No boundaries: Exfiltration of personal data by session-replay scripts
This is the first post in our “No Boundaries” series, in which we reveal how third-party scripts on websites have been extracting personal information in increasingly intrusive ways. 
by Steven Englehardt, Gunes Acar, and Arvind Narayanan
Update: we’ve released our data — the list of sites with session-replay scripts, and the sites where we’ve confirmed recording by third parties.

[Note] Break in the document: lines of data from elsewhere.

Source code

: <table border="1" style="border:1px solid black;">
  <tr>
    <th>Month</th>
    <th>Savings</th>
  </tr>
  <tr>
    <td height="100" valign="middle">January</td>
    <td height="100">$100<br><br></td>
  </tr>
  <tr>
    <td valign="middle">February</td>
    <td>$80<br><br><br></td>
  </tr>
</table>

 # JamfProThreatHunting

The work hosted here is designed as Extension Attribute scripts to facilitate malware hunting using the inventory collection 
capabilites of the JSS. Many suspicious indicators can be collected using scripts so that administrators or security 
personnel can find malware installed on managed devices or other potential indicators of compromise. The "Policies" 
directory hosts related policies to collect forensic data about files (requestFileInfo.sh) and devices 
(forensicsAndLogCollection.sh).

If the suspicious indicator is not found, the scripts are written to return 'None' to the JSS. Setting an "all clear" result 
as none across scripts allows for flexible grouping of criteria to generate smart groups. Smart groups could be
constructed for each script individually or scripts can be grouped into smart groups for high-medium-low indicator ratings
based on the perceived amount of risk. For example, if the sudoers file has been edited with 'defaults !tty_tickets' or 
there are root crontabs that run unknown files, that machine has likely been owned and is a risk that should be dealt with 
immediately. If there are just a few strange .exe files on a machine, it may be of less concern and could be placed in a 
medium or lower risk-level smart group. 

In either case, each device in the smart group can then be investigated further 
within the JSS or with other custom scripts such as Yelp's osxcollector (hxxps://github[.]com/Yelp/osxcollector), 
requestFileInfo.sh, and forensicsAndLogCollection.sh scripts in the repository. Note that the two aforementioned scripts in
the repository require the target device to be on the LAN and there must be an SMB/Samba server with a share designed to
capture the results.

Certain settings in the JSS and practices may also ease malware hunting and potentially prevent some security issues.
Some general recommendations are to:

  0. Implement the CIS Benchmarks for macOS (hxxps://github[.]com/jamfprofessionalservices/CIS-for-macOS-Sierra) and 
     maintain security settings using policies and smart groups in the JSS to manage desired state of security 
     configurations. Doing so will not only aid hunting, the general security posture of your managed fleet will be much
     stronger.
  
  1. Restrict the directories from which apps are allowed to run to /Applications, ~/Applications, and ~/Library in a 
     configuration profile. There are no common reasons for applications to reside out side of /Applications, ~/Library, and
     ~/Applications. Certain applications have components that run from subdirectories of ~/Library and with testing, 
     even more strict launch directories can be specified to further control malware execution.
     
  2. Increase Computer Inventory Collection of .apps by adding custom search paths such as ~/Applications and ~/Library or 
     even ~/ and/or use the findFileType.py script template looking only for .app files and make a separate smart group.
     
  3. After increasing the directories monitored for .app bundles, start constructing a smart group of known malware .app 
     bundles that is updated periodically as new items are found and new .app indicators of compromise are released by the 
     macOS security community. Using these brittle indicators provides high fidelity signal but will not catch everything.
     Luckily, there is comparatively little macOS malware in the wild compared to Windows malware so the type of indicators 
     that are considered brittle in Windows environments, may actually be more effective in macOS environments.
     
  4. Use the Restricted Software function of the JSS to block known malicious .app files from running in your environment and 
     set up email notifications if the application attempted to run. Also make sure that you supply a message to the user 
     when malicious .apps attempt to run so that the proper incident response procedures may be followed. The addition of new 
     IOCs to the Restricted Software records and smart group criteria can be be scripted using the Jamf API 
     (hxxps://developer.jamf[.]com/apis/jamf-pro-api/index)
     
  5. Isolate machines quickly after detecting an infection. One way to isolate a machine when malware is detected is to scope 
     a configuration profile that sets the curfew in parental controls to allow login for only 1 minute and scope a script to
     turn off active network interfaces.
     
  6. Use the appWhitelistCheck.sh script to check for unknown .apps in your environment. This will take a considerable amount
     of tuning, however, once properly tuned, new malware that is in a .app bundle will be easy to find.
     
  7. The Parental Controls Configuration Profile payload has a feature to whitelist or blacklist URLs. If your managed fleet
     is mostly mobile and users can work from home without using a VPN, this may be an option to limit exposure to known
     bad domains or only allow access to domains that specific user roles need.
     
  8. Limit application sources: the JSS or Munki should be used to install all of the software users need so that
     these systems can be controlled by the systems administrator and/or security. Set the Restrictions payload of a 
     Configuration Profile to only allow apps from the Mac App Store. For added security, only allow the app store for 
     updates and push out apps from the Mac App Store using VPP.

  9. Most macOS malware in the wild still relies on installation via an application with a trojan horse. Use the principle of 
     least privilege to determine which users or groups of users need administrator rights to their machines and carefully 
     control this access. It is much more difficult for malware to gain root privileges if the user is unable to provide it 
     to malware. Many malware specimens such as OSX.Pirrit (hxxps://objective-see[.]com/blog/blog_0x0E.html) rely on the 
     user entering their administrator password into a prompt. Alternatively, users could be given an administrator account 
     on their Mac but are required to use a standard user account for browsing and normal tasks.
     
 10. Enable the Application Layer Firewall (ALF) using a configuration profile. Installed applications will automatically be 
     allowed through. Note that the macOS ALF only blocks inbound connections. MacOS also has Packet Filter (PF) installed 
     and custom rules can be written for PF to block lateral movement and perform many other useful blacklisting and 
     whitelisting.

You may know that most websites have third-party analytics scripts that record which pages you visit and the searches you make. But lately, more and more sites use “session replay” scripts. These scripts record your keystrokes, mouse movements, and scrolling behavior, along with the entire contents of the pages you visit, and send them to third-party servers. Unlike typical analytics services that provide aggregate statistics, these scripts are intended for the recording and playback of individual browsing sessions, as if someone is looking over your shoulder.
The stated purpose of this data collection includes gathering insights into how users interact with websites and discovering broken or confusing pages. However the extent of data collected by these services far exceeds user expectations ; text typed into forms is collected before the user submits the form, and precise mouse movements are saved, all without any visual indication to the user. This data can’t reasonably be expected to be kept anonymous. In fact, some companies allow publishers to explicitly link recordings to a user’s real identity.
For this study we analyzed seven of the top session replay companies (based on their relative popularity in our measurements ). The services studied are Yandex, FullStory, Hotjar, UserReplay, Smartlook, Clicktale, and SessionCam. We found these services in use on 482 of the Alexa top 50,000 sites.
This video shows the “co-browse” feature of one company, where the publisher can watch user sessions live.
What can go wrong? In short, a lot.
Collection of page content by third-party replay scripts may cause sensitive information such as medical conditions, credit card details and other personal information displayed on a page to leak to the third-party as part of the recording. This may expose users to identity theft, online scams, and other unwanted behavior. The same is true for the collection of user inputs during checkout and registration processes.
The replay services offer a combination of manual and automatic redaction tools that allow publishers to exclude sensitive information from recordings. However, in order for leaks to be avoided, publishers would need to diligently check and scrub all pages which display or accept user information. For dynamically generated sites, this process would involve inspecting the underlying web application’s server-side code. Further, this process would need to be repeated every time a site is updated or the web application that powers the site is changed.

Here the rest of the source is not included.